Directions: The expected answer is all of the entries, written out exactly.

(Collected data)
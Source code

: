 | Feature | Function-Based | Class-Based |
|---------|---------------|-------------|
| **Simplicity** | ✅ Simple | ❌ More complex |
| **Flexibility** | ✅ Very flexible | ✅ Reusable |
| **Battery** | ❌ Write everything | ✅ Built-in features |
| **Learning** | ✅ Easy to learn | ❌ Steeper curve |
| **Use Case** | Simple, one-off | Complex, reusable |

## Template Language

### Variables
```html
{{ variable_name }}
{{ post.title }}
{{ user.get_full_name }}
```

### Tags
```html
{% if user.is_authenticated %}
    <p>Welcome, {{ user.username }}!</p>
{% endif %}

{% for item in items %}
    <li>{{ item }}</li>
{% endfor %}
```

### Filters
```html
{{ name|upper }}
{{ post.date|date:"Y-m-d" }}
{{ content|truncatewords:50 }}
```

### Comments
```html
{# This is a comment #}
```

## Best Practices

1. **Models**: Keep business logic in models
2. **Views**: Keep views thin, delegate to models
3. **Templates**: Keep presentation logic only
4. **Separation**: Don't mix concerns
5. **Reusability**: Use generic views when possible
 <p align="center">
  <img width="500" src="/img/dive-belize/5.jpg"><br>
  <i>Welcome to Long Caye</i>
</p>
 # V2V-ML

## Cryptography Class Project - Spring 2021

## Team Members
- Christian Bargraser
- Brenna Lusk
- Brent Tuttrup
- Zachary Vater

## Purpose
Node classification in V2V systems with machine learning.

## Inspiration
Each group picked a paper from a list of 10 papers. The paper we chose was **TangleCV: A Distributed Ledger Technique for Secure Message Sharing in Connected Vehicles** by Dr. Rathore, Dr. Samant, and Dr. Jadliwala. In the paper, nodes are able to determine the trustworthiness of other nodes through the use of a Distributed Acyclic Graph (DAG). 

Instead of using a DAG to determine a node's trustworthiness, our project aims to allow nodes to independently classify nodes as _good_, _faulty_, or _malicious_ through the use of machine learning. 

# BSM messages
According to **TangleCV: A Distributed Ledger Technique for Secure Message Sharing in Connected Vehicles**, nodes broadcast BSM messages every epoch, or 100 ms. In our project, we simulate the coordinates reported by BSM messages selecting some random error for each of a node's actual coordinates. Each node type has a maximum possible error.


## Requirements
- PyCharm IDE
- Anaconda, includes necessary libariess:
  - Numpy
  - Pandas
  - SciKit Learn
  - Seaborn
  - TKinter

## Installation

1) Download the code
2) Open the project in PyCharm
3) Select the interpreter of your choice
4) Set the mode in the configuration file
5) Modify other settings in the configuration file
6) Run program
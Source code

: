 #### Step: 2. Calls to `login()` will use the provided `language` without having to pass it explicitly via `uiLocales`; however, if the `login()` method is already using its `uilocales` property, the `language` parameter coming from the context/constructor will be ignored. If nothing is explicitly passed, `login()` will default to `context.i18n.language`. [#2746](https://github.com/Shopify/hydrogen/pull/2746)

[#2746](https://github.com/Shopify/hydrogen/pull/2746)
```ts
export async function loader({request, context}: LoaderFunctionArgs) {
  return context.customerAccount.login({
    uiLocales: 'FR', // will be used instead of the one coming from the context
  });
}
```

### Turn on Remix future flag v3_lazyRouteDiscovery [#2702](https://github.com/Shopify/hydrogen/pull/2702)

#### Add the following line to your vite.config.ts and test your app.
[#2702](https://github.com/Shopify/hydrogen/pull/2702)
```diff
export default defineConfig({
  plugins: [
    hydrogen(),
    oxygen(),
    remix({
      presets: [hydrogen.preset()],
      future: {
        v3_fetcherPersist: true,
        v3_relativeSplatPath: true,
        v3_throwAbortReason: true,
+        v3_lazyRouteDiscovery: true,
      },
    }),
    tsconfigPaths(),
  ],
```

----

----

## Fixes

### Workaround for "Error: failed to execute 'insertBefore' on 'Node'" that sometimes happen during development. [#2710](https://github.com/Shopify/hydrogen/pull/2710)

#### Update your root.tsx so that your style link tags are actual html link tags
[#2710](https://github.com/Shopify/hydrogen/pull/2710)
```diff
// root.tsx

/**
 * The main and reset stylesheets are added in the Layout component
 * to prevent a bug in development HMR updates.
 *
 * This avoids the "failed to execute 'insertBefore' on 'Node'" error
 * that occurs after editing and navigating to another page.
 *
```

Exercise answer:
Source code

: | Feature | Function-Based | Class-Based |
|---------|---------------|-------------|
| **Simplicity** | ✅ Simple | ❌ More complex |
| **Flexibility** | ✅ Very flexible | ✅ Reusable |
| **Battery** | ❌ Write everything | ✅ Built-in features |
| **Learning** | ✅ Easy to learn | ❌ Steeper curve |
| **Use Case** | Simple, one-off | Complex, reusable |

## Template Language

### Variables
```html
{{ variable_name }}
{{ post.title }}
{{ user.get_full_name }}
```

### Tags
```html
{% if user.is_authenticated %}
    <p>Welcome, {{ user.username }}!</p>
{% endif %}

{% for item in items %}
    <li>{{ item }}</li>
{% endfor %}
```

### Filters
```html
{{ name|upper }}
{{ post.date|date:"Y-m-d" }}
{{ content|truncatewords:50 }}
```

### Comments
```html
{# This is a comment #}
```

## Best Practices

1. **Models**: Keep business logic in models
2. **Views**: Keep views thin, delegate to models
3. **Templates**: Keep presentation logic only
4. **Separation**: Don't mix concerns
5. **Reusability**: Use generic views when possible
 <p align="center">
  <img width="500" src="/img/dive-belize/5.jpg"><br>
  <i>Welcome to Long Caye</i>
</p>
 # V2V-ML

## Cryptography Class Project - Spring 2021

## Team Members
- Christian Bargraser
- Brenna Lusk
- Brent Tuttrup
- Zachary Vater

## Purpose
Node classification in V2V systems with machine learning.

## Inspiration
Each group picked a paper from a list of 10 papers. The paper we chose was **TangleCV: A Distributed Ledger Technique for Secure Message Sharing in Connected Vehicles** by Dr. Rathore, Dr. Samant, and Dr. Jadliwala. In the paper, nodes are able to determine the trustworthiness of other nodes through the use of a Distributed Acyclic Graph (DAG). 

Instead of using a DAG to determine a node's trustworthiness, our project aims to allow nodes to independently classify nodes as _good_, _faulty_, or _malicious_ through the use of machine learning. 

# BSM messages
According to **TangleCV: A Distributed Ledger Technique for Secure Message Sharing in Connected Vehicles**, nodes broadcast BSM messages every epoch, or 100 ms. In our project, we simulate the coordinates reported by BSM messages selecting some random error for each of a node's actual coordinates. Each node type has a maximum possible error.


## Requirements
- PyCharm IDE
- Anaconda, includes necessary libariess:
  - Numpy
  - Pandas
  - SciKit Learn
  - Seaborn
  - TKinter

## Installation

1) Download the code
2) Open the project in PyCharm
3) Select the interpreter of your choice
4) Set the mode in the configuration file
5) Modify other settings in the configuration file
6) Run program
Source code

: #### Step: 2. Calls to `login()` will use the provided `language` without having to pass it explicitly via `uiLocales`; however, if the `login()` method is already using its `uilocales` property, the `language` parameter coming from the context/constructor will be ignored. If nothing is explicitly passed, `login()` will default to `context.i18n.language`. [#2746](https://github.com/Shopify/hydrogen/pull/2746)

[#2746](https://github.com/Shopify/hydrogen/pull/2746)
```ts
export async function loader({request, context}: LoaderFunctionArgs) {
  return context.customerAccount.login({
    uiLocales: 'FR', // will be used instead of the one coming from the context
  });
}
```

### Turn on Remix future flag v3_lazyRouteDiscovery [#2702](https://github.com/Shopify/hydrogen/pull/2702)

#### Add the following line to your vite.config.ts and test your app.
[#2702](https://github.com/Shopify/hydrogen/pull/2702)
```diff
export default defineConfig({
  plugins: [
    hydrogen(),
    oxygen(),
    remix({
      presets: [hydrogen.preset()],
      future: {
        v3_fetcherPersist: true,
        v3_relativeSplatPath: true,
        v3_throwAbortReason: true,
+        v3_lazyRouteDiscovery: true,
      },
    }),
    tsconfigPaths(),
  ],
```

----

----

## Fixes

### Workaround for "Error: failed to execute 'insertBefore' on 'Node'" that sometimes happen during development. [#2710](https://github.com/Shopify/hydrogen/pull/2710)

#### Update your root.tsx so that your style link tags are actual html link tags
[#2710](https://github.com/Shopify/hydrogen/pull/2710)
```diff
// root.tsx

/**
 * The main and reset stylesheets are added in the Layout component
 * to prevent a bug in development HMR updates.
 *
 * This avoids the "failed to execute 'insertBefore' on 'Node'" error
 * that occurs after editing and navigating to another page.
 *
```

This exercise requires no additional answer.